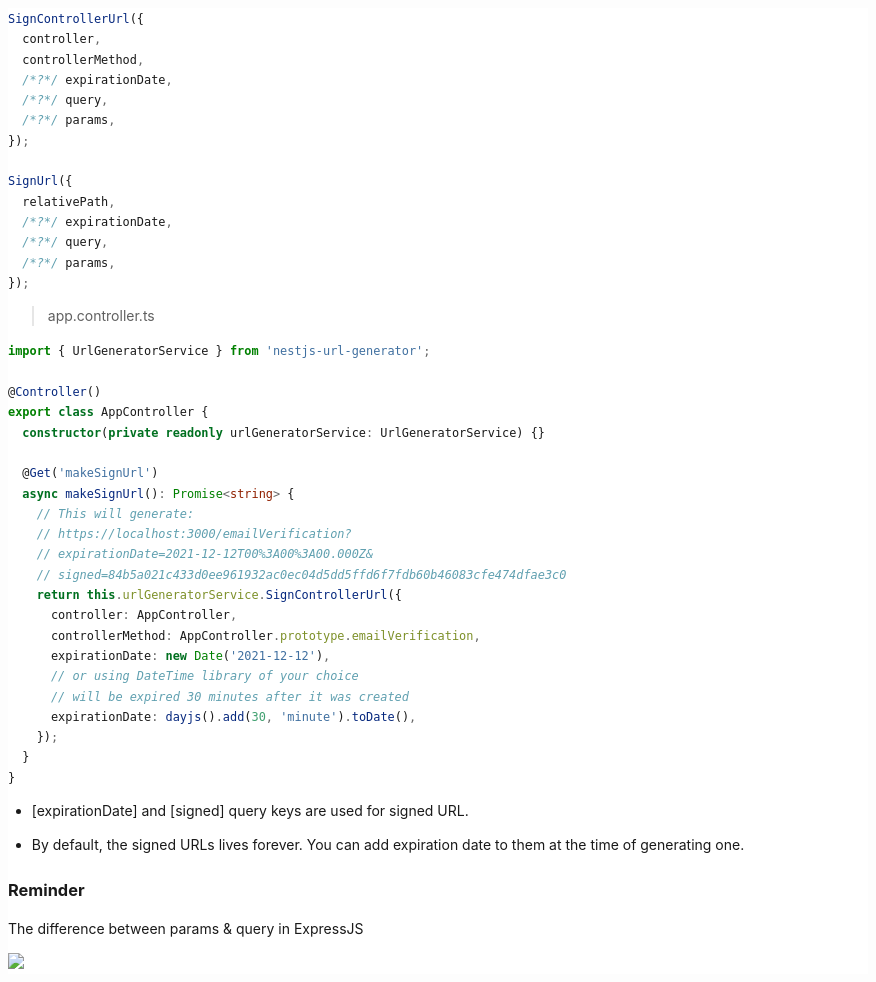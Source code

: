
 ```typescript
SignControllerUrl({
  controller,
  controllerMethod,
  /*?*/ expirationDate,
  /*?*/ query,
  /*?*/ params,
});

SignUrl({
  relativePath,
  /*?*/ expirationDate,
  /*?*/ query,
  /*?*/ params,
});
```

> app.controller.ts

```ts
import { UrlGeneratorService } from 'nestjs-url-generator';

@Controller()
export class AppController {
  constructor(private readonly urlGeneratorService: UrlGeneratorService) {}

  @Get('makeSignUrl')
  async makeSignUrl(): Promise<string> {
    // This will generate:
    // https://localhost:3000/emailVerification?
    // expirationDate=2021-12-12T00%3A00%3A00.000Z&
    // signed=84b5a021c433d0ee961932ac0ec04d5dd5ffd6f7fdb60b46083cfe474dfae3c0
    return this.urlGeneratorService.SignControllerUrl({
      controller: AppController,
      controllerMethod: AppController.prototype.emailVerification,
      expirationDate: new Date('2021-12-12'),
      // or using DateTime library of your choice
      // will be expired 30 minutes after it was created
      expirationDate: dayjs().add(30, 'minute').toDate(),
    });
  }
}
```

- [expirationDate] and [signed] query keys are used for signed URL.

- By default, the signed URLs lives forever.
  You can add expiration date to them at the time of generating one.

### Reminder

The difference between params & query in ExpressJS

<img width="50%" src="https://user-images.githubusercontent.com/17086745/97456127-22bdef00-196b-11eb-89d2-d64d4324498d.png" />
<br>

--- WHAT TO DO ---
An exact copy of every line from the one containing "### Reminder" through the last line of the entries is required; please add nothing.

--- THE ANSWER ---
### Reminder

The difference between params & query in ExpressJS

<img width="50%" src="https://user-images.githubusercontent.com/17086745/97456127-22bdef00-196b-11eb-89d2-d64d4324498d.png" />
<br>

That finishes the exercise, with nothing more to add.